La frase de 8 palabras que puede tranquilizar a un niño en 30 segundos y evitar una pelea
En el ámbito de la psicología infantil, tranquilizar a un niño durante una rabieta no depende tanto de la autoridad ni de explicaciones extensas. Las investigaciones actuales sobre desarrollo emocional muestran que, ante una sobrecarga afectiva, el menor necesita primero seguridad y contención antes que normas detalladas.
Este enfoque ha sido desarrollado por especialistas en crianza consciente como Reem Raouda, psicóloga y coach certificada, conocida por sus estudios sobre seguridad emocional en el entorno familiar. Su trabajo, difundido en medios como CNBC, pone el foco en cómo el lenguaje adulto puede modular la respuesta emocional infantil sin reforzar conductas inapropiadas.
¿Cuál es la frase que puede tranquilizar a un niño rápidamente?
Cuando un niño atraviesa una rabieta, la parte del cerebro responsable del razonamiento y del lenguaje se encuentra temporalmente inhibida. En ese contexto, insistir en explicaciones lógicas suele aumentar la frustración. Raouda resume una estrategia eficaz en una frase concreta: «Está bien enfadarse, pero no está bien pegar».
Esta formulación resulta relevante porque separa claramente la emoción de la conducta. El enfado se reconoce como una reacción válida, mientras que la agresión se delimita como un comportamiento no aceptable.
De este modo, se logra tranquilizar a un niño sin invalidar lo que siente ni renunciar a los límites necesarios.
¿Por qué validar la emoción es importante?
Diversos estudios sobre aprendizaje emocional temprano indican que nombrar y reconocer una emoción ayuda a disminuir su activación fisiológica. Cuando el adulto refleja el estado afectivo del menor con un tono calmado, el sistema nervioso infantil recibe una señal de seguridad que facilita la autorregulación.
Expresiones como «está bien enfadarse» comunican al niño que no será juzgado por sentir una emoción intensa. Esta validación inicial reduce la necesidad de expresarla mediante gritos o golpes.
En términos prácticos, este paso es clave para tranquilizar a un niño antes de introducir cualquier corrección conductual.
¿Cómo se pueden poner límites claros sin rigidez?
La segunda parte de la frase («no está bien pegar») cumple una función estructural. No niega la emoción, pero establece una norma clara sobre el comportamiento. Según subraya un estudio de la Universidad de Uganda, los límites consistentes, cuando se combinan con aceptación emocional, favorecen el desarrollo del control de impulsos.
Este equilibrio evita dos extremos frecuentes: la permisividad absoluta y la dureza excesiva. En ambos casos, el menor puede experimentar inseguridad.
En cambio, la coexistencia de empatía y norma proporciona un marco previsible que contribuye a tranquilizar a un niño y a reducir la escalada del conflicto.
Lenguaje emocional y seguridad afectiva, otras claves para tranquilizar a un niño
La construcción del lenguaje emocional es otro de los pilares destacados por la investigación. Los niños que aprenden a identificar y nombrar lo que sienten muestran una menor tendencia a respuestas impulsivas.

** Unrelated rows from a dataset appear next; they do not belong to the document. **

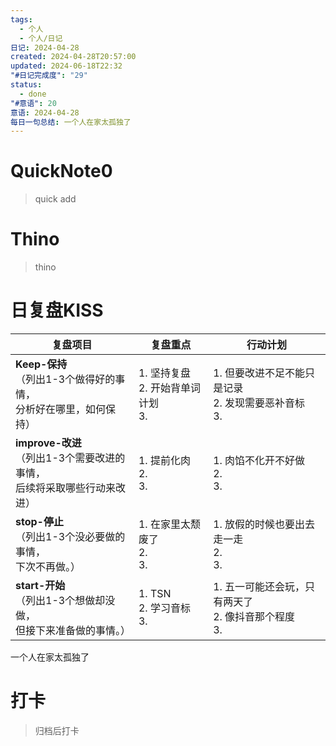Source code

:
 ```yaml
---
tags:
  - 个人
  - 个人/日记
日记: 2024-04-28
created: 2024-04-28T20:57:00
updated: 2024-06-18T22:32
"#日记完成度": "29"
status:
  - done
"#意语": 20
意语: 2024-04-28
每日一句总结: 一个人在家太孤独了
---
```

# QuickNote0
> quick add

# Thino
> thino

# 日复盘KISS
| **复盘项目**                                             | **复盘重点**                      | **行动计划**                              |
| ---------------------------------------------------- | ----------------------------- | ------------------------------------- |
| **Keep-保持**<br>（列出1-3个做得好的事情，<br>   分析好在哪里，如何保持）     | 1.  坚持复盘<br>2. 开始背单词计划 <br>3. | 1.  但要改进不足不能只是记录<br>2. 发现需要恶补音标<br>3. |
| **improve-改进**<br>（列出1-3个需要改进的事情，<br>  后续将采取哪些行动来改进） | 1.  提前化肉<br>2. <br>3.         | 1.  肉馅不化开不好做<br>2. <br>3.             |
| **stop-停止**<br>（列出1-3个没必要做的事情，<br>下次不再做。）            | 1.  在家里太颓废了<br>2. <br>3.      | 1.  放假的时候也要出去走一走<br>2. <br>3.         |
| **start-开始**<br>（列出1-3个想做却没做，<br>但接下来准备做的事情。）        | 1.  TSN<br>2. 学习音标<br>3.      | 1.  五一可能还会玩，只有两天了<br>2. 像抖音那个程度<br>3. |
一个人在家太孤独了


# 打卡
> 归档后打卡


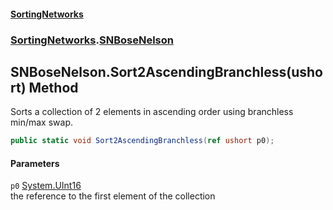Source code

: #### [SortingNetworks](index.md 'index')
### [SortingNetworks](SortingNetworks.md 'SortingNetworks').[SNBoseNelson](SortingNetworks_SNBoseNelson.md 'SortingNetworks.SNBoseNelson')
## SNBoseNelson.Sort2AscendingBranchless(ushort) Method
Sorts a collection of 2 elements in ascending order using branchless min/max swap.  
```csharp
public static void Sort2AscendingBranchless(ref ushort p0);
```
#### Parameters
<a name='SortingNetworks_SNBoseNelson_Sort2AscendingBranchless(ushort)_p0'></a>
`p0` [System.UInt16](https://docs.microsoft.com/en-us/dotnet/api/System.UInt16 'System.UInt16')  
the reference to the first element of the collection
  
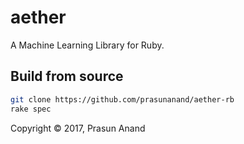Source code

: # aether

A Machine Learning Library for Ruby.

## Build from source

```sh
git clone https://github.com/prasunanand/aether-rb
rake spec
```

Copyright © 2017, Prasun Anand
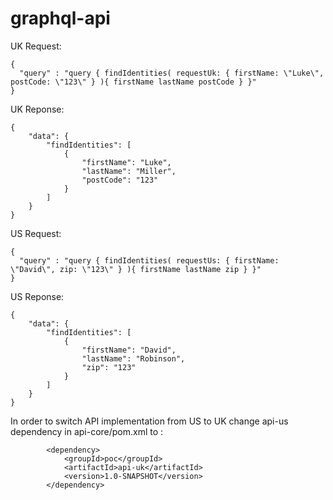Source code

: # graphql-api

UK Request: 
``` 
{
  "query" : "query { findIdentities( requestUk: { firstName: \"Luke\", postCode: \"123\" } ){ firstName lastName postCode } }"
} 
```
UK Reponse: 
```
{
    "data": {
        "findIdentities": [
            {
                "firstName": "Luke",
                "lastName": "Miller",
                "postCode": "123"
            }
        ]
    }
}
```
US Request: 
```
{
  "query" : "query { findIdentities( requestUs: { firstName: \"David\", zip: \"123\" } ){ firstName lastName zip } }"
}  
```
US Reponse:
```
{
    "data": {
        "findIdentities": [
            {
                "firstName": "David",
                "lastName": "Robinson",
                "zip": "123"
            }
        ]
    }
}
```

In order to switch API implementation from US to UK change api-us dependency in api-core/pom.xml to :

```
        <dependency>
            <groupId>poc</groupId>
            <artifactId>api-uk</artifactId>
            <version>1.0-SNAPSHOT</version>
        </dependency>
```

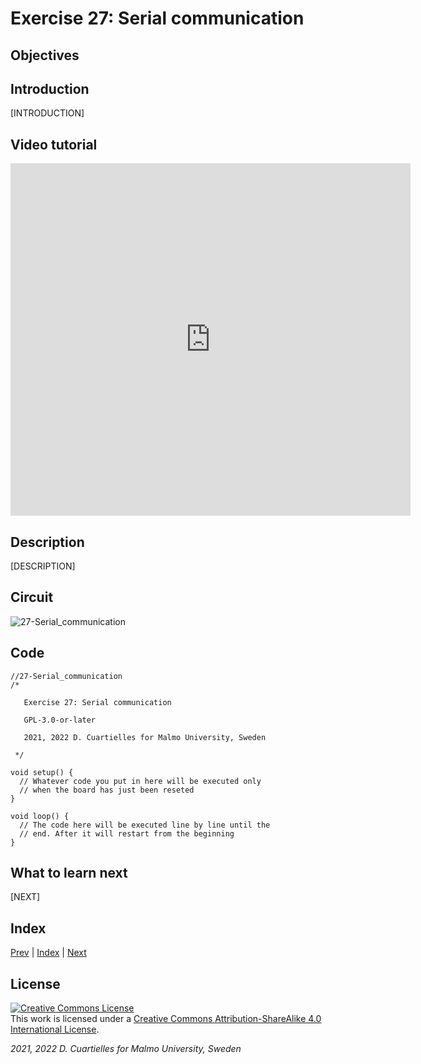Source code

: # Exercise 27: Serial communication

## Objectives



## Introduction

[INTRODUCTION]





## Video tutorial

<iframe src="https://player.vimeo.com/video/528549597?h=ffb1176fd9" width="640" height="564" frameborder="0" allow="autoplay; fullscreen" allowfullscreen></iframe>

## Description

[DESCRIPTION]

## Circuit

![27-Serial_communication]()

## Code

```c_cpp
//27-Serial_communication
/*

   Exercise 27: Serial communication

   GPL-3.0-or-later

   2021, 2022 D. Cuartielles for Malmo University, Sweden

 */

void setup() {
  // Whatever code you put in here will be executed only 
  // when the board has just been reseted
}

void loop() {
  // The code here will be executed line by line until the 
  // end. After it will restart from the beginning
}
```

## What to learn next

[NEXT]

## Index

[Prev](../26-Experiment_with_actuators/26-Experiment_with_actuators.md) |  [Index](../course_index.md) |  [Next](../28-HackerNight_rubber_ducky/28-HackerNight_rubber_ducky.md)

## License

<a rel="license" href="http://creativecommons.org/licenses/by-sa/4.0/"><img alt="Creative Commons License" style="border-width:0" src="https://i.creativecommons.org/l/by-sa/4.0/80x15.png" /></a><br />This work is licensed under a <a rel="license" href="http://creativecommons.org/licenses/by-sa/4.0/">Creative Commons Attribution-ShareAlike 4.0 International License</a>.

*2021, 2022 D. Cuartielles for Malmo University, Sweden*
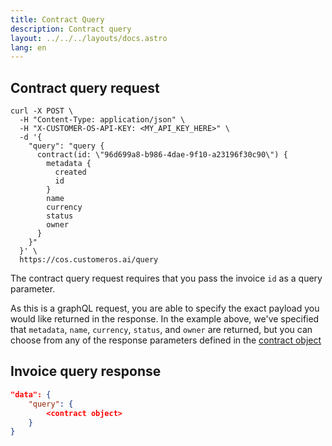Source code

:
 ```yaml
---
title: Contract Query
description: Contract query
layout: ../../../layouts/docs.astro
lang: en
---
```


## Contract query request

```curl
curl -X POST \
  -H "Content-Type: application/json" \
  -H "X-CUSTOMER-OS-API-KEY: <MY_API_KEY_HERE>" \
  -d '{
    "query": "query { 
      contract(id: \"96d699a8-b986-4dae-9f10-a23196f30c90\") { 
        metadata {
          created
          id
        }
        name
        currency
        status
        owner
      }
    }"
  }' \
  https://cos.customeros.ai/query

```

The contract query request requires that you pass the invoice `id` as a query parameter.  

As this is a graphQL request, you are able to specify the exact payload you would like returned in the response.  In the example above, we've specified that `metadata`, `name`, `currency`, `status`, and `owner` are returned, but you can choose from any of the response parameters defined in the [contract object](objects/contract)

## Invoice query response
```json
"data": {
    "query": {
        <contract object>
    }
}
```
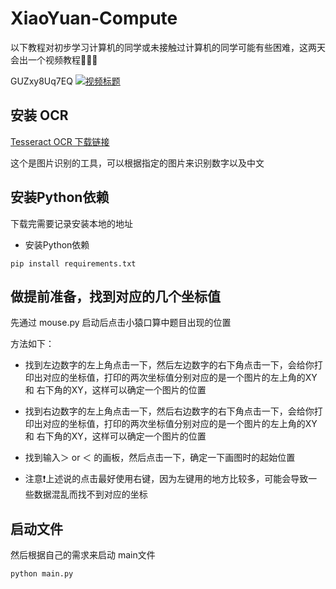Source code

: # XiaoYuan-Compute

以下教程对初步学习计算机的同学或未接触过计算机的同学可能有些困难，这两天会出一个视频教程🤗🤗🤗

GUZxy8Uq7EQ
[![视频标题](https://img.youtube.com/vi/GUZxy8Uq7EQ/0.jpg)](https://www.youtube.com/watch?v=GUZxy8Uq7EQ)

## 安装 OCR
[Tesseract OCR 下载链接](https://digi.bib.uni-mannheim.de/tesseract/tesseract-ocr-w64-setup-v5.3.0.20221214.exe)

这个是图片识别的工具，可以根据指定的图片来识别数字以及中文

## 安装Python依赖
下载完需要记录安装本地的地址

- 安装Python依赖

```
pip install requirements.txt
```

## 做提前准备，找到对应的几个坐标值

先通过 mouse.py 启动后点击小猿口算中题目出现的位置

方法如下：

- 找到左边数字的左上角点击一下，然后左边数字的右下角点击一下，会给你打印出对应的坐标值，打印的两次坐标值分别对应的是一个图片的左上角的XY 和 右下角的XY，这样可以确定一个图片的位置

- 找到右边数字的左上角点击一下，然后右边数字的右下角点击一下，会给你打印出对应的坐标值，打印的两次坐标值分别对应的是一个图片的左上角的XY 和 右下角的XY，这样可以确定一个图片的位置

- 找到输入＞ or ＜ 的画板，然后点击一下，确定一下画图时的起始位置

- 注意❗上述说的点击最好使用右键，因为左键用的地方比较多，可能会导致一些数据混乱而找不到对应的坐标

## 启动文件

然后根据自己的需求来启动 main文件

```
python main.py
```
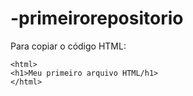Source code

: # -primeirorepositorio

Para copiar o código HTML:
```
<html>
<h1>Meu primeiro arquivo HTML/h1>
</html>
```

Al escuchar frases que conectan emoción y límite, el menor empieza a relacionar sensaciones internas con conductas socialmente aceptadas.
Además, un entorno donde los sentimientos son comprendidos refuerza el apego y la inteligencia emocional. La evidencia señala que esta base relacional facilita la autorregulación a largo plazo.
Por ello, estrategias verbales simples, coherentes y repetidas en el tiempo no solo sirven para tranquilizar a un niño en el momento, sino que también aportan herramientas para gestionar futuras situaciones de frustración.